Fresh concerns as hordes of fish & marine life washes ashore in new location in Russia’s Far Eastern Kamchatka peninsula (VIDEO)

Fresh concerns as hordes of fish & marine life washes ashore in new location in Russia’s Far Eastern Kamchatka peninsula  (VIDEO)

Unexplained deaths of sea life are continuing to cause anxiety in Russia’s Far East. On Tuesday, fish, octopuses and crabs were filmed washed ashore hundreds of kilometers away from the spot where the alarm was first raised.

A video of the ecological disaster near Ozernovskiy village on Kamchatka’s western coast shows dead marine creatures scattered along a 50-meter-wide area of the beach. The peninsula, some 7,000km east of Moscow, is home to one of the earth's most pristine environments. 

The footage is similar to clips that came from Avacha Bay on the opposite eastern coast in late September, when numerous marine life washed ashore. By land, the distance between Ozernovskiy and Avacha Bay is around 250 kilometers.

Scientists have flown to the site by helicopter to take samples from the water, and remove soil and animal carcasses for analysis, local authorities said. The Prosecutor’s Office and environmental watchdog Rosprirodnadzor are also sending their people to Ozernovskiy.

“We are faced with a large-scale new phenomenon that science has yet to comprehend,” said Kamchatka’s governor, Vladimir Solodov.

The fact that the beaches near Ozernovskiy are clean, according to witnesses, and because of the large distance between the two contamination spots, it is unlikely that the “local man-made facility near Petropavlovsk-Kamchatsky” is to blame for the disaster, he pointed out.

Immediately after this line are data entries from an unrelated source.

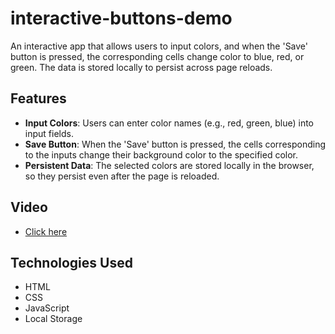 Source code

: # interactive-buttons-demo

An interactive app that allows users to input colors, and when the 'Save' button is pressed, the corresponding cells change color to blue, red, or green. The data is stored locally to persist across page reloads.

## Features

- **Input Colors**: Users can enter color names (e.g., red, green, blue) into input fields.
- **Save Button**: When the 'Save' button is pressed, the cells corresponding to the inputs change their background color to the specified color.
- **Persistent Data**: The selected colors are stored locally in the browser, so they persist even after the page is reloaded.

## Video

- [Click here]()

## Technologies Used

- HTML
- CSS
- JavaScript
- Local Storage

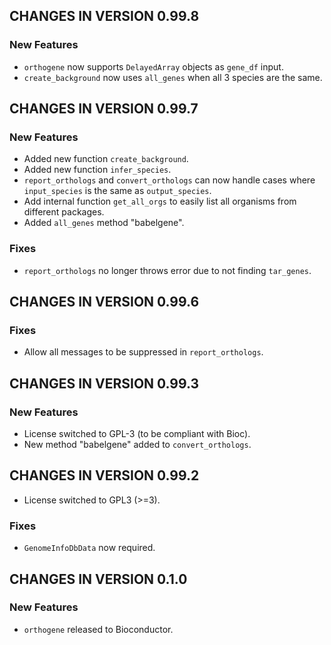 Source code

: ## CHANGES IN VERSION  0.99.8

### New Features

* `orthogene` now supports `DelayedArray` objects as `gene_df` input.  
* `create_background` now uses `all_genes` when all 3 species are the same.  

## CHANGES IN VERSION  0.99.7

### New Features

* Added new function `create_background`.  
* Added new function `infer_species`.  
* `report_orthologs` and `convert_orthologs` can now handle cases where
`input_species` is the same as `output_species`. 
* Add internal function `get_all_orgs` to easily list all organisms from 
different packages.  
* Added `all_genes` method "babelgene". 

### Fixes

* `report_orthologs` no longer throws error due to not finding `tar_genes`.


## CHANGES IN VERSION  0.99.6

### Fixes

* Allow all messages to be suppressed in `report_orthologs`.  


## CHANGES IN VERSION  0.99.3

### New Features

* License switched to GPL-3 (to be compliant with Bioc).  
* New method "babelgene" added to `convert_orthologs`.


## CHANGES IN VERSION  0.99.2

* License switched to GPL3 (>=3).

### Fixes

* `GenomeInfoDbData` now required.


## CHANGES IN VERSION  0.1.0

### New Features

* `orthogene` released to Bioconductor.

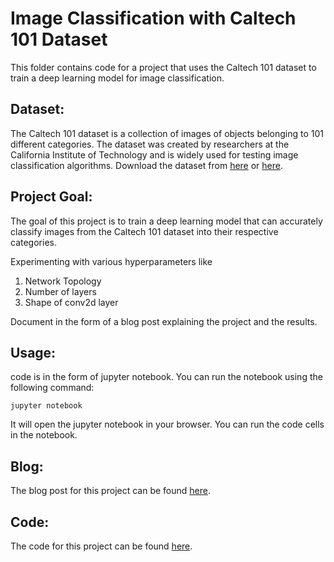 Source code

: # Image Classification with Caltech 101 Dataset

This folder contains code for a project that uses the Caltech 101 dataset to train a deep learning model for image classification.

## Dataset:

 The Caltech 101 dataset is a collection of images of objects belonging to 101 different categories. The dataset was created by researchers at the California Institute of Technology and is widely used for testing image classification algorithms. Download the dataset from [here](https://www.kaggle.com/datasets/maricinnamon/caltech101-airplanes-motorbikes-schooners) or [here](/datasets/caltech101_classification.zip).

 ## Project Goal:

The goal of this project is to train a deep learning model that can accurately classify images from the Caltech 101 dataset into their respective categories. 

Experimenting with various hyperparameters like
1. Network Topology
2. Number of layers
3. Shape of conv2d layer

Document in the form of a blog post explaining the project and the results.

## Usage:

code is in the form of jupyter notebook. You can run the notebook using the following command:

    jupyter notebook

It will open the jupyter notebook in your browser. You can run the code cells in the notebook.

## Blog:

The blog post for this project can be found [here](1.%20Image%20Classification-Caltech101%20dataset/1.Image%20Classification-Caltech101%20dataset).

## Code:

The code for this project can be found [here](1.%20Image%20Classification-Caltech101%20dataset/Image%20Classification%20-%20Caltech101%20Dataset.html). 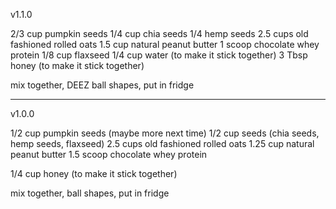 v1.1.0

2/3 cup pumpkin seeds
1/4 cup chia seeds
1/4 hemp seeds
2.5 cups old fashioned rolled oats
1.5 cup natural peanut butter
1 scoop chocolate whey protein
1/8 cup flaxseed
1/4 cup water (to make it stick together)
3 Tbsp honey (to make it stick together)

mix together, DEEZ ball shapes, put in fridge

--------------------------
v1.0.0

1/2 cup pumpkin seeds (maybe more next time)
1/2 cup seeds (chia seeds, hemp seeds, flaxseed)
2.5 cups old fashioned rolled oats
1.25 cup natural peanut butter
1.5 scoop chocolate whey protein

1/4 cup honey (to make it stick together)

mix together, ball shapes, put in fridge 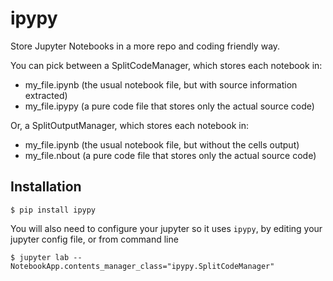 # ipypy

Store Jupyter Notebooks in a more repo and coding friendly way.

You can pick between a SplitCodeManager, which stores each notebook in:
  * my_file.ipynb (the usual notebook file, but with source information extracted)
  * my_file.ipypy (a pure code file that stores only the actual source code)

Or, a SplitOutputManager, which stores each notebook in:
  * my_file.ipynb (the usual notebook file, but without the cells output)
  * my_file.nbout (a pure code file that stores only the actual source code)

## Installation

    $ pip install ipypy

You will also need to configure your jupyter so it uses `ipypy`, by editing your jupyter config file, or from command line

    $ jupyter lab --NotebookApp.contents_manager_class="ipypy.SplitCodeManager"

Also on rt.com Criminal case opens after unexplained disaster kills almost all seabed-dwelling organisms on Far Eastern Russia's Pacific coast

The governor was presumably referring to the Kozelsk chemical landfill, which stands on the river flowing into Avacha Bay. A possible leak from the landfill has been considered among the potential reasons for the death of 95 percent of sea life in the area. It’s believed that it’ll take the fauna up to 15 years to fully recover.

Water samples taken from Avacha Bay after the disaster showed that the concentration of phosphates, iron, phenols and ammonium were seven times higher than normal. But a specific agent that caused the contamination couldn’t be established.

Russia's Investigative committee has launched a criminal probe into the incident.